I've added a Google Colab notebook to reproduce the issue:

https://colab.research.google.com/drive/1pk66rbiux5vHZcav9VNSBhdWWIhQM-nF?usp=sharing

The loss and MSE for 20 epochs is shown here:

custom training

keras training

While I only used a portion of my data in the notebook, it will still run for a very long time. For the custom training run, the loss for each batch is simply stored in losses. It matches the behavior in the custom training run image. So far, I've noticed two ways of improving the performance of the custom training:

  1. The usage of custom layer initialization
  2. Using MSE as a loss function

Using the MSE, compared to my own loss function actually improves the custom training performance. Still, using MSE and/or different initialization won't come close to the performance of keras fit.
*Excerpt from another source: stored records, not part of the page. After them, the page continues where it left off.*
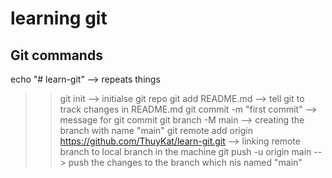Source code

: 
# learning git 

## Git commands

echo "# learn-git" --> repeats things                
>> git init --> initialse git repo
>> git add README.md --> tell git to track changes in README.md
>> git commit -m "first commit" --> message for git commit
>> git branch -M main --> creating the branch with name "main" 
>> git remote add origin https://github.com/ThuyKat/learn-git.git --> linking remote branch to local branch in the machine
>> git push -u origin main --> push the changes to the branch which nis named "main"
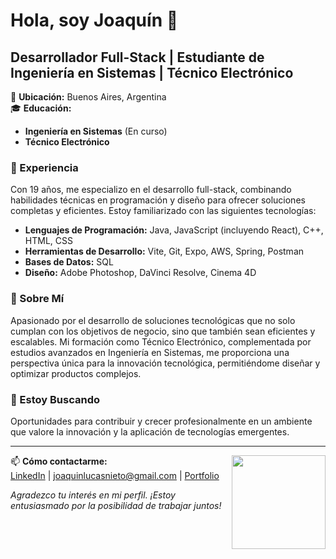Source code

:# Hola, soy Joaquín 👋

## Desarrollador Full-Stack | Estudiante de Ingeniería en Sistemas | Técnico Electrónico

📍 **Ubicación:** Buenos Aires, Argentina  
🎓 **Educación:** 
- **Ingeniería en Sistemas** (En curso)
- **Técnico Electrónico**

### 💼 Experiencia

Con 19 años, me especializo en el desarrollo full-stack, combinando habilidades técnicas en programación y diseño para ofrecer soluciones completas y eficientes. Estoy familiarizado con las siguientes tecnologías:

- **Lenguajes de Programación:** Java, JavaScript (incluyendo React), C++, HTML, CSS
- **Herramientas de Desarrollo:** Vite, Git, Expo, AWS, Spring, Postman
- **Bases de Datos:** SQL
- **Diseño:** Adobe Photoshop, DaVinci Resolve, Cinema 4D

### 🚀 Sobre Mí

Apasionado por el desarrollo de soluciones tecnológicas que no solo cumplan con los objetivos de negocio, sino que también sean eficientes y escalables. Mi formación como Técnico Electrónico, complementada por estudios avanzados en Ingeniería en Sistemas, me proporciona una perspectiva única para la innovación tecnológica, permitiéndome diseñar y optimizar productos complejos.

### 👀 Estoy Buscando

Oportunidades para contribuir y crecer profesionalmente en un ambiente que valore la innovación y la aplicación de tecnologías emergentes.

---

<img align=right width="150" src='https://github.com/njoaco/njoaco/assets/162630044/35efe184-46a8-4989-9bf6-7e6e26d7a370'/>

📫 **Cómo contactarme:**  
[LinkedIn](https://www.linkedin.com/in/njoaco/) | joaquinlucasnieto@gmail.com | [Portfolio](https://njoaco.online/) 

*Agradezco tu interés en mi perfil. ¡Estoy entusiasmado por la posibilidad de trabajar juntos!*

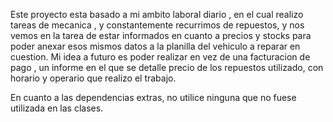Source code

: 

Este proyecto esta basado a mi ambito laboral diario , en el cual realizo tareas de mecanica , y constantemente recurrimos de repuestos, y nos vemos en la tarea de estar informados en cuanto a precios y stocks para poder anexar esos mismos datos a la planilla del vehiculo a reparar en cuestion. Mi idea a futuro es poder realizar en vez de una facturacion de pago , un informe en el que se detalle precio de los repuestos utilizado, con horario y operario que realizo el trabajo. 



En cuanto a las dependencias extras, no utilice ninguna que no fuese utilizada en las clases.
  • Have you tried `optimizer.apply_gradients(zip(grads, model.trainable_variables))`? – AloneTogether Aug 22 '22 at 06:32
  • @AloneTogether Yes, sadly it doesn't work as well. – Matteo Pilz Aug 22 '22 at 06:33
  • and use a separate loss to your model..not the loss you defined in `model.compile`.. `model.compile` does not have to be called at all – AloneTogether Aug 22 '22 at 06:35
  • @AloneTogether, you are right and that is how I do it when I'm not using `model.fit(...)`. I leave out compile and call the loss directly. I just left it here to make it concise. – Matteo Pilz Aug 22 '22 at 06:38
  • @AloneTogether, I've added it to my post. – Matteo Pilz Aug 22 '22 at 06:49
  • @AloneTogether, I'm not providing a batch argument. My data is already loaded in as a batch/group. The actual loss is also calculated using the ratios between the entries inside this group. However, using the MSE also somewhat works. – Matteo Pilz Aug 22 '22 at 07:09
  • The code you provided first trains first trains with fit, _then_ with a custom loop. The custom loop also doesn't print any loss or metric values. So either there are some major issues with your code, or the code you provided is not what you are actually using for training. – xdurch0 Aug 22 '22 at 07:31
  • @xdurch0, it is not the code I'm using for my training. I also do not use first fit and then the custom training. In general I comment one of them out, when running the code. I left out the I think non relevant parts of printing and writing the summary, saving the model, etc. – Matteo Pilz Aug 22 '22 at 07:41
  • You are iterating over `(x1, x2)` but are putting `x` into the model... – xdurch0 Aug 22 '22 at 08:13
  • @xdurch0, my mistake, in my code I iterate over x, y, so this was a fragment from that. – Matteo Pilz Aug 22 '22 at 08:19
  • and you post a plot of the two trainings? also, can you provide a colab link with a reproducible example? – Alberto Sinigaglia Aug 22 '22 at 11:18

1 Answers1

1

I have found the solution, it was a simple shape mismatch, which was somehow not picked up by any error check and worked both with my custom loss function and MSE. Using x = Reshape(())(x) as final layer did the trick.